All it took was a second for me to be back in chains, being held down and used as if I were nothing but a little play thing.

"Leave me alone," I stutter, crossing my arms around my chest and shielding myself as best as I can, hoping that he listens.

"Come on, bitch. Let me take you downstairs," he says, reaching for me again. I am fucking tempted to break his neck but, I can't. I'm in public. I fucking can't.

"I'm pretty sure the lady said to leave her the fuck alone," says the hoarse voice with a hint of a Spanish accent piercing through.

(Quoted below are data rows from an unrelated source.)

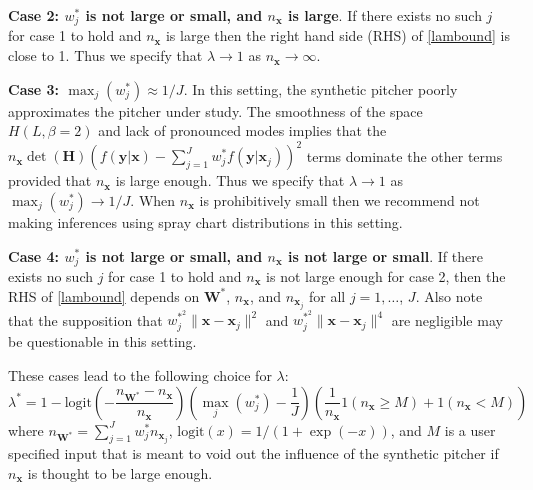 \documentclass[11pt]{article}
\newcommand{\Hbf}{\textbf{H}}
\newcommand{\W}{\textbf{W}}
\newcommand{\y}{\textbf{y}}
\newcommand{\x}{\textbf{x}}
\newcommand{\Wstar}{\W^{\textstyle{*}}}
\newcommand{\wstar}{w^{\textstyle{*}}}
\newcommand{\wstarsq}{w^{\textstyle{*}^2}}
\newcommand{\lamstar}{\lambda^{\textstyle{*}}}
\begin{document}
\vspace{0.25cm}
\textbf{Case 2: $\wstar_j$ is not large or small, and $n_{\x}$ is large}. If there exists no such $j$ for case 1 to hold and $n_{\x}$ is large then the right hand side (RHS) of \eqref{lambound} is close to 1. Thus we specify that $\lambda \to 1$ as $n_{\x} \to \infty$. 

\vspace{0.25cm}
\textbf{Case 3: $\max_j(\wstar_j) \approx 1/J$}. In this setting, the synthetic pitcher poorly approximates the pitcher under study. The smoothness of the space $H(L,\beta=2)$ and lack of pronounced modes implies that the $n_\x\det(\Hbf)\left(f(\y|\x) - \sum_{j=1}^J\wstar_jf(\y|\x_j)\right)^2$ terms dominate the other terms provided that $n_{\x}$ is large enough. Thus we specify that $\lambda \to 1$ as $\max_j(\wstar_j) \to 1/J$. When $n_{\x}$ is prohibitively small then we recommend not making inferences using spray chart distributions in this setting.

\vspace{0.25cm}
\textbf{Case 4: $\wstar_j$ is not large or small, and $n_{\x}$ is not large or small}. If there exists no such $j$ for case 1 to hold and $n_{\x}$ is not large enough for case 2, then the RHS of \eqref{lambound} depends on $\Wstar$, $n_{\x}$, and $n_{\x_j}$ for all $j = 1,\ldots$, $J$. Also note that the supposition that $\wstarsq_j\|\x-\x_j\|^2$ and $\wstarsq_j\|\x-\x_j\|^4$ are negligible may be questionable in this setting.


\vspace{0.25cm}
These cases lead to the following choice for $\lambda$:
$$
  \lamstar = 1 - \text{logit}\left(-\frac{n_{\Wstar} - n_\x}{n_\x}\right)
    \left(\max_j(\wstar_j) - \frac{1}{J}\right)
    \left(\frac{1}{n_\x}1(n_\x \geq M) + 1(n_\x < M) \right)
$$
where $n_{\Wstar} = \sum_{j=1}^J \wstar_j n_{\x_j}$, $\text{logit}(x) = 1/(1 + \exp(-x))$, and $M$ is a user specified input that is meant to void out the influence of the synthetic pitcher if $n_\x$ is thought to be large enough.









\end{document}

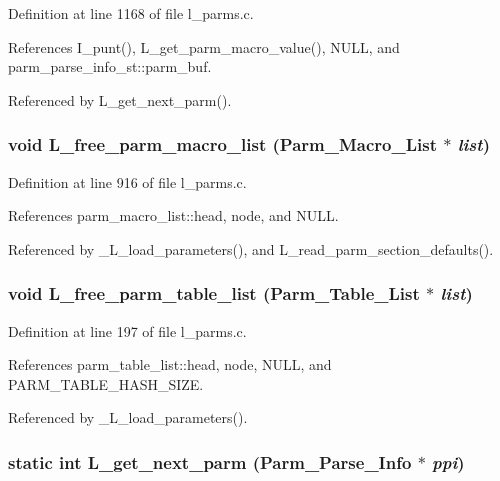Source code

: Definition at line 1168 of file l\_\-parms.c.

References I\_\-punt(), L\_\-get\_\-parm\_\-macro\_\-value(), NULL, and parm\_\-parse\_\-info\_\-st::parm\_\-buf.

Referenced by L\_\-get\_\-next\_\-parm().
\subsubsection{\setlength{\rightskip}{0pt plus 5cm}void L\_\-free\_\-parm\_\-macro\_\-list (\bf{Parm\_\-Macro\_\-List} $\ast$ {\em list})}\label{l__parms_8c_d4b06aa55eb13d77d7d2884ae752aef8}




Definition at line 916 of file l\_\-parms.c.

References parm\_\-macro\_\-list::head, node, and NULL.

Referenced by \_\-L\_\-load\_\-parameters(), and L\_\-read\_\-parm\_\-section\_\-defaults().
\subsubsection{\setlength{\rightskip}{0pt plus 5cm}void L\_\-free\_\-parm\_\-table\_\-list (\bf{Parm\_\-Table\_\-List} $\ast$ {\em list})}\label{l__parms_8c_eff2896ccf418f5e001f57d42e928740}




Definition at line 197 of file l\_\-parms.c.

References parm\_\-table\_\-list::head, node, NULL, and PARM\_\-TABLE\_\-HASH\_\-SIZE.

Referenced by \_\-L\_\-load\_\-parameters().
\subsubsection{\setlength{\rightskip}{0pt plus 5cm}static int L\_\-get\_\-next\_\-parm (\bf{Parm\_\-Parse\_\-Info} $\ast$ {\em ppi})\hspace{0.3cm}{\tt  [static]}}\label{l__parms_8c_c08a9d9f28e265fdc4c89644b5dd64c7}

I turn to find light whiskey eyes of a demon glaring at me as if I had created the worst crime by being in this very bar. Of course, he would be here. His death glare goes to the man next to me, readying himself to kill him on the spot, the subtle reminder of having witnessed him kill a man already today breaches my mind. My panties dampen underneath my navy blue dress the tight fabric is causing my breathing to go rapid as Julian fucking Dominguez forces that creeper to walk away.

It doesn't take long after he disappears that Julian turns back to me; his hardened stare stays on my face.

"What the fuck are you doing here, Mu?eca?" he says through gritted teeth. I can't fucking escape this demon, and yet there just seems to be a part of me that is enjoying getting under his skin a little more than I should and a part of me wants him to chase after me.